Possibly. Some scientists involved in hair research are interested in an enyme called steroid sulfatase (STS). This enzyme produces DHEA from DHEA-S that is naturally produced by the adrenal glands. DHEA can be processed through several more steps by different enzymes of the steroid metabolism system to make dihydrotestosterone (DHT).

There is no direct evidence to show that men with pattern alopecia have high production of STS but there is a suggestion that men with a deficiency in STS do not develop pattern alopecia regardless of their family history and whether other male blood relatives have pattern alopecia.

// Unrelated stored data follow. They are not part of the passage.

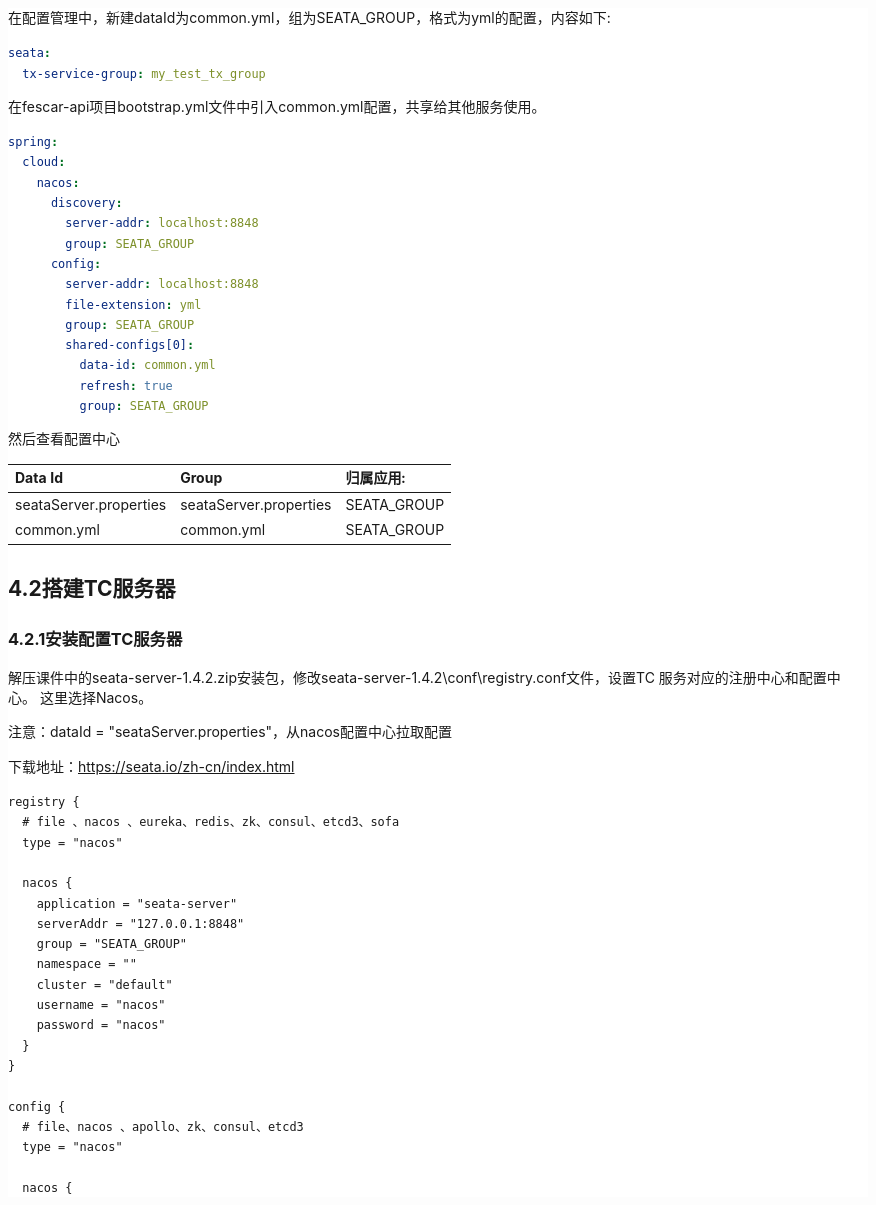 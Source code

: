 在配置管理中，新建dataId为common.yml，组为SEATA_GROUP，格式为yml的配置，内容如下:

```yml
seata: 
  tx-service-group: my_test_tx_group
```

在fescar-api项目bootstrap.yml文件中引入common.yml配置，共享给其他服务使用。

```yaml
spring:
  cloud:
    nacos:
      discovery:
        server-addr: localhost:8848
        group: SEATA_GROUP
      config:
        server-addr: localhost:8848
        file-extension: yml
        group: SEATA_GROUP
        shared-configs[0]:
          data-id: common.yml
          refresh: true
          group: SEATA_GROUP
```

然后查看配置中心

| Data Id                | Group                  | 归属应用:   |
| :--------------------- | :--------------------- | :---------- |
| seataServer.properties | seataServer.properties | SEATA_GROUP |
| common.yml             | common.yml             | SEATA_GROUP |



## 4.2搭建TC服务器

### 4.2.1安装配置TC服务器

解压课件中的seata-server-1.4.2.zip安装包，修改seata-server-1.4.2\conf\registry.conf文件，设置TC 服务对应的注册中心和配置中心。 这里选择Nacos。

注意：dataId = "seataServer.properties"，从nacos配置中心拉取配置

下载地址：https://seata.io/zh-cn/index.html 

```shell
registry {
  # file 、nacos 、eureka、redis、zk、consul、etcd3、sofa
  type = "nacos"

  nacos {
    application = "seata-server"
    serverAddr = "127.0.0.1:8848"
    group = "SEATA_GROUP"
    namespace = ""
    cluster = "default"
    username = "nacos"
    password = "nacos"
  }
}

config {
  # file、nacos 、apollo、zk、consul、etcd3
  type = "nacos"

  nacos {
```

A genetic disease that only affects men, called X-linked recessive Ichthyosis, is caused by a gene defect that means affected men cannot make active STS. It has been shown that these men cannot convert DHEA-S to DHEA and so DHEA-S cannot contribute to the total dihydrotestosterone concentration in their bodies. It has been suggested that men with this STS deficiency have no pattern alopecia.

If this is true then it would suggest that the concentrations of STS and other enzymes in the steroid metabolic pathway contribute to pattern baldness susceptibility. Looking for high levels of STS and/or other steroid enzymes in people may show a link with extensive pattern alopecia development.


Can men have pattern baldness as a result of production defects in the enzymes involved in steroid metabolism references

  • Happle R, Hoffmann R. Absence of male-pattern baldness in men with X-linked recessive ichthyosis? A hypothesis to be challenged. Dermatology. 1999;198(3):231-2.
  • Dijkstra AC, Vermeesch-Markslag AM, Vromans EW, Happle R, van de Kerkhof PC, Zwanenburg B, Vos F, Vermorken AJ. Substrate specific sulfatase activity from hair follicles in recessive X-linked ichthyosis. Acta Derm Venereol. 1987;67(5):369-76.